I really do think that, once we have the distance of history between us, the American people and history will look at the attorney general and look and see that he made the right decisions and the president made the right decisions in combating the war on terror and combating this new and dramatic threat to our country.

He was saying this about Alberto Gonzales. Just a reminder from the Think Progress blog:

– It was Alberto Gonzales, not Congress, who fired attorneys for political reasons.

– It was Alberto Gonzales, not Congress, who gave the White House political team unprecedented power to intercede in the affairs of the Justice Department.

– It was Alberto Gonzales, not Congress, who allowed his department to illegally hire attorneys based in part on their loyalty to the Republican Party and the Bush administration.

– It was Alberto Gonzales, not Congress, who dissembled and misled about the administration’s spying activities.

– It was Alberto Gonzales, not Congress, who lied in stating that all Bush appointees would be Senate-confirmed.

Oh, did I not mention that Francisco, like former White House spokesman/part-time Nantucket resident Ari Fleischer, blames Congress?

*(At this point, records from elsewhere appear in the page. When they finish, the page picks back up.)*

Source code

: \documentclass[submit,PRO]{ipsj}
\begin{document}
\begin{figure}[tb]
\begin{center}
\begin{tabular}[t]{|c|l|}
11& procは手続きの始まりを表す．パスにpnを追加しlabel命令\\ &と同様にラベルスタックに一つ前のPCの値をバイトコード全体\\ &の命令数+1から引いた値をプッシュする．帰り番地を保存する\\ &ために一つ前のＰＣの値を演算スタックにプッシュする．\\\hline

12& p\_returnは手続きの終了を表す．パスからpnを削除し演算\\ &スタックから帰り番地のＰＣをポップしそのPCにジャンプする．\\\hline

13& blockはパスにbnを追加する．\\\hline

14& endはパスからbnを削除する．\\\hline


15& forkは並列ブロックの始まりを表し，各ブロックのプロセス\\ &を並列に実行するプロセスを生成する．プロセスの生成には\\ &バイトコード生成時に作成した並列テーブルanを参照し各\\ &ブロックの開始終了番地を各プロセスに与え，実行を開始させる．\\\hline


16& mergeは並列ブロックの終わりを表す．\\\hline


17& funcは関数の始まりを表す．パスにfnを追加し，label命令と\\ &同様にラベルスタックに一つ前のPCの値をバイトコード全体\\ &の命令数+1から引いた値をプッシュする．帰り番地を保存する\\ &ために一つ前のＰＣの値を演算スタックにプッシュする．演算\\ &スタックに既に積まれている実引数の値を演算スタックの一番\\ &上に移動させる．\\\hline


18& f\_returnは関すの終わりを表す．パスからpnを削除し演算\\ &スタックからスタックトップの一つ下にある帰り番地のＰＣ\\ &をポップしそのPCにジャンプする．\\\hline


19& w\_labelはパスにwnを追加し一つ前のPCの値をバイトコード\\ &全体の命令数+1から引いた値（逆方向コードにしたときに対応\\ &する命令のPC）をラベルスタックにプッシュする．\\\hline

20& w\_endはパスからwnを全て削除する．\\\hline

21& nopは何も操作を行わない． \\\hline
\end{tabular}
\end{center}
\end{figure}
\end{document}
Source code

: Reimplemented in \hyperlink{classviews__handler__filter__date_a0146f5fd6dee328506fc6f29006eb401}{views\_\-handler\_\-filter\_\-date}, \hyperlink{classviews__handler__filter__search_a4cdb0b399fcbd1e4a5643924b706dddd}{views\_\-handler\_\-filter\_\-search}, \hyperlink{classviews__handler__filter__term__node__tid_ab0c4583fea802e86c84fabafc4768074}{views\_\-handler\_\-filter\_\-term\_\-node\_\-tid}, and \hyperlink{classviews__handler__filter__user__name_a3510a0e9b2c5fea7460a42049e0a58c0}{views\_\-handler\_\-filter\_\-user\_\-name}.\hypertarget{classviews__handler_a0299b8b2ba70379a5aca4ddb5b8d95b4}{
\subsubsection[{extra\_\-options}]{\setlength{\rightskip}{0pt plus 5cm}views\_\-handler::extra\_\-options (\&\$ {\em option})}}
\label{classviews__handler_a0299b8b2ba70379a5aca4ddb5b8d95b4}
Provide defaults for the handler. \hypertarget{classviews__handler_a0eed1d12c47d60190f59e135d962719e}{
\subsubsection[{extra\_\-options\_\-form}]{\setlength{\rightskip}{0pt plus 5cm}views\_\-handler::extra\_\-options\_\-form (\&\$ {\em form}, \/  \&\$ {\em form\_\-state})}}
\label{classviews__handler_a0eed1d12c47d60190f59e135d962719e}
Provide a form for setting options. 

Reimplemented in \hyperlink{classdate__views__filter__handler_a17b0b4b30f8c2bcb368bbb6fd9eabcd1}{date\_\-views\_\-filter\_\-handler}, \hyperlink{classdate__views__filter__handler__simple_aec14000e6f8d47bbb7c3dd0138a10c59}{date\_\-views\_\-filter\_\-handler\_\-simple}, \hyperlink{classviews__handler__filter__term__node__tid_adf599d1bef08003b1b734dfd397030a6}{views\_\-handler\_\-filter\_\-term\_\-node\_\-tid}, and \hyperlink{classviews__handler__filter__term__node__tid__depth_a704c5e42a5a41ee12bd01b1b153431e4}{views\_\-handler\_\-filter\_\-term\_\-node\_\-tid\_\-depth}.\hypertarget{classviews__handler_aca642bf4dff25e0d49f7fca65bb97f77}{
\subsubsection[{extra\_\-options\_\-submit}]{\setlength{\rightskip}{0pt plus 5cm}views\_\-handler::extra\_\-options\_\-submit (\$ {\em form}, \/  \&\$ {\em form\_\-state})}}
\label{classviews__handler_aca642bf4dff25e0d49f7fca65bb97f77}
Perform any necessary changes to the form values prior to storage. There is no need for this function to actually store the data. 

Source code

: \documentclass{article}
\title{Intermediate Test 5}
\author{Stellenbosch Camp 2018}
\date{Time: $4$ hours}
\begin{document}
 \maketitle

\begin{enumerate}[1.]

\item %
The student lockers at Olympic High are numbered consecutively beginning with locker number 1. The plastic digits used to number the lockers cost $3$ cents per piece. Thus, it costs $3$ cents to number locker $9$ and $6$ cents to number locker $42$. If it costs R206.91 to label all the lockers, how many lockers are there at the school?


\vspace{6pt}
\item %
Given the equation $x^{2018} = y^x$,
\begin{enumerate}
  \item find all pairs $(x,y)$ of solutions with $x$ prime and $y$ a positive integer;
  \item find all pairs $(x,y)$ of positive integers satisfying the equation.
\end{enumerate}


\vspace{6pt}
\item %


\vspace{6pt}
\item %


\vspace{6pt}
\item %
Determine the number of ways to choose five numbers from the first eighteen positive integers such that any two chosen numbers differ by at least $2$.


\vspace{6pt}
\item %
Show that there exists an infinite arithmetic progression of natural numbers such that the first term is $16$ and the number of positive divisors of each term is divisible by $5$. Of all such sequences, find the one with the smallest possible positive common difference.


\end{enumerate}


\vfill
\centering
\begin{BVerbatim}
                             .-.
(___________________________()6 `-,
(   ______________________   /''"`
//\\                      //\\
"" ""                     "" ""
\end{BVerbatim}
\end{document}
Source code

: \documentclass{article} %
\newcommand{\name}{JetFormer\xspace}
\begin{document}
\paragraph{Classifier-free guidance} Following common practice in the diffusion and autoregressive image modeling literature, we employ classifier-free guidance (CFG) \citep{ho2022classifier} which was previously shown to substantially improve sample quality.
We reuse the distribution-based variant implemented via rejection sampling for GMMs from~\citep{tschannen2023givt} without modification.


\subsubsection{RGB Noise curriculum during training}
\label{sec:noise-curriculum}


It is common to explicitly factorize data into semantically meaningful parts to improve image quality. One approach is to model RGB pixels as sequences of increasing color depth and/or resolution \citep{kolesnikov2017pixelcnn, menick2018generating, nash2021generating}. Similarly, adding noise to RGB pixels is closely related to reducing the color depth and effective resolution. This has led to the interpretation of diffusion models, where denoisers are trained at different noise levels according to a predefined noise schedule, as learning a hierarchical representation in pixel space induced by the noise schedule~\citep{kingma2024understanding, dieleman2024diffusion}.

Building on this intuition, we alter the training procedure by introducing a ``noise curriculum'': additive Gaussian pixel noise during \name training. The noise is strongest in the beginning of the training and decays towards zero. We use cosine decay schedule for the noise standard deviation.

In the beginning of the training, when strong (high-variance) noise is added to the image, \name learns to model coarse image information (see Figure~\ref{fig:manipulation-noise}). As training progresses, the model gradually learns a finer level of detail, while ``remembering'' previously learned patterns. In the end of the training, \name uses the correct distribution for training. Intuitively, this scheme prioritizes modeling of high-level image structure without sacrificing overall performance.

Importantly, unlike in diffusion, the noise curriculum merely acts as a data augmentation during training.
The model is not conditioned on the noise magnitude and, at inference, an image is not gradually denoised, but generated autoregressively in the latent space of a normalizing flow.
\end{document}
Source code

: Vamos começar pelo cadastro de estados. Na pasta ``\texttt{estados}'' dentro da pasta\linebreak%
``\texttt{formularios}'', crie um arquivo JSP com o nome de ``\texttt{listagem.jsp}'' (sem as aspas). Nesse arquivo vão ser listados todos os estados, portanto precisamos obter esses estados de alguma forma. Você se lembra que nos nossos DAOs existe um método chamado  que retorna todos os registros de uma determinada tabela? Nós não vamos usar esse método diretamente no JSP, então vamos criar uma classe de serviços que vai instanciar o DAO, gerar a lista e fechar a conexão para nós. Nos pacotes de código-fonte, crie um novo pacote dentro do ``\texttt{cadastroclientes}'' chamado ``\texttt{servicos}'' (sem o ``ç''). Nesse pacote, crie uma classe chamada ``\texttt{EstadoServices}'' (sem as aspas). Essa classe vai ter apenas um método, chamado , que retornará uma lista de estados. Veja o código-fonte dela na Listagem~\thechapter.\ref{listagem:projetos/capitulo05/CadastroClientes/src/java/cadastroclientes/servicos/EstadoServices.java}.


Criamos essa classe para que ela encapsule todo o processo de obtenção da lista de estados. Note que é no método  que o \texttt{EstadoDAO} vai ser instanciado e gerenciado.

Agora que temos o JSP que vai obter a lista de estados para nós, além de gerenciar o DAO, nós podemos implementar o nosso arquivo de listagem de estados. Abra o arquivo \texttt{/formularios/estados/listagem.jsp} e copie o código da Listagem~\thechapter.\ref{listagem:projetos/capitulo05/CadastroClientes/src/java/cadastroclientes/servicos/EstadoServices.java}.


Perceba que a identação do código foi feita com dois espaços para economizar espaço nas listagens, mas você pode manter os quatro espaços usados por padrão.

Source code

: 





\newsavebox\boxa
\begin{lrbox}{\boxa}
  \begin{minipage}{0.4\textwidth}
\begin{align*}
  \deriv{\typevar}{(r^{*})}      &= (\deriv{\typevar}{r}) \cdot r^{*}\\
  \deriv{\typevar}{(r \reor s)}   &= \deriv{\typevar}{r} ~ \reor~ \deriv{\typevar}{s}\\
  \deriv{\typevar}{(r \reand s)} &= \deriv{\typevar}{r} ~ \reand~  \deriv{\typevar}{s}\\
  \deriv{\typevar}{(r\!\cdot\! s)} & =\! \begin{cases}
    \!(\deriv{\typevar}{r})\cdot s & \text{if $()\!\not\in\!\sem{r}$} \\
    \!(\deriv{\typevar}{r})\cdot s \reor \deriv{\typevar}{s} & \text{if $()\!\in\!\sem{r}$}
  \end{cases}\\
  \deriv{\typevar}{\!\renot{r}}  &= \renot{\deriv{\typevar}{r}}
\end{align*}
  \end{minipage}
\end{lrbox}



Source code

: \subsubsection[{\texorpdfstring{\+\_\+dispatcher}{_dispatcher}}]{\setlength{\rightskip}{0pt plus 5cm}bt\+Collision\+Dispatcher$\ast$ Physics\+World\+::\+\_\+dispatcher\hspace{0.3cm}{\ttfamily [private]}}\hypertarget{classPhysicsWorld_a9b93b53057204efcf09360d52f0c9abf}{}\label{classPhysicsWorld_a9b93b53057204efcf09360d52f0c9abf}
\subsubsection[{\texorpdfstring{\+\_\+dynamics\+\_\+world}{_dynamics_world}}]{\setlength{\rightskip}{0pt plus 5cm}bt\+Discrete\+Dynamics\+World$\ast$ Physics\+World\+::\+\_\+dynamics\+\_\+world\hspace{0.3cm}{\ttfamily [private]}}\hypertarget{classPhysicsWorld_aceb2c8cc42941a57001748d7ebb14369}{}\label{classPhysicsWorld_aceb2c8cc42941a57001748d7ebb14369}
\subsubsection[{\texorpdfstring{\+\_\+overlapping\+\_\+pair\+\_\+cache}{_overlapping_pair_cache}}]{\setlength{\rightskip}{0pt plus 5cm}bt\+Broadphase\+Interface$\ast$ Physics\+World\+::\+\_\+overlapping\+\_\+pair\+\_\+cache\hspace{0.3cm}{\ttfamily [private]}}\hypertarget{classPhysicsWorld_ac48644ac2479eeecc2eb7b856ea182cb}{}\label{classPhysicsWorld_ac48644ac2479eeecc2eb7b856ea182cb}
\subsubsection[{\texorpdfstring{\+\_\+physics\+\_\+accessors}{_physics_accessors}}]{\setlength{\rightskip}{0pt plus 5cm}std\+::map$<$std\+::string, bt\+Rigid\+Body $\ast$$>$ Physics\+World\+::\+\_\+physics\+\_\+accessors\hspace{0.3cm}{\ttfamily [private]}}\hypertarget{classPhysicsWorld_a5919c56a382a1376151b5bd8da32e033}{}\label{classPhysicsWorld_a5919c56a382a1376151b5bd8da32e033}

I don’t care who the attorney general was. I think you would have seen the similar thing going on regardless of who the attorney general was. The issue might have been a little bit different, but they’d still be trying to come out with a scalp.

Just repeating the party line: it’s the Democrats’ fault. Always the Democrats’ fault. That’s how you move up the pecking order. You can be as smug as you want (watch Francisco or Fleischer for examples), callous (Rumsfeld teasing reporters who challenged him during the beginning stages of the war) or plain incompetent (recall Gonzales’ “I don’t recall” fiasco from his Senate testimony), as long as you keep moving forward and, never, ever deviate from the plan, and you will be fed. This is classic chicken behavior. In The Ethics of What We Eat, Singer and Mason describe how egg-laying hens “are like fans at rock concerts in that they have a mob mentality. They will crowd all over each other to get into a particular nesting box, although the one right next to it—which is identical as far as he can tell—is empty.”

The worst part about this war, as filmmaker Charles Ferguson said on Charlie Rose a few weeks ago to promote his incredible film No End In Sight, is “the emotional and intellectual blindness of the people that did this;” the inability to see the error of their ways, and the chance to fix things through a slight change of course. They won’t go to the other nesting box. Jon Stewart recently said that the worst part about this war is that the people who are least responsible for it feel the worst about it, and vice versa. As you go through the massive the pecking order, it’s shocking how few people have broken with the administration for the far easier path of telling, and acknowledging, the truth. Like the men in charge of “big chicken,” it’s not that we’re actually dealing with chickens. We’re dealing with cowards.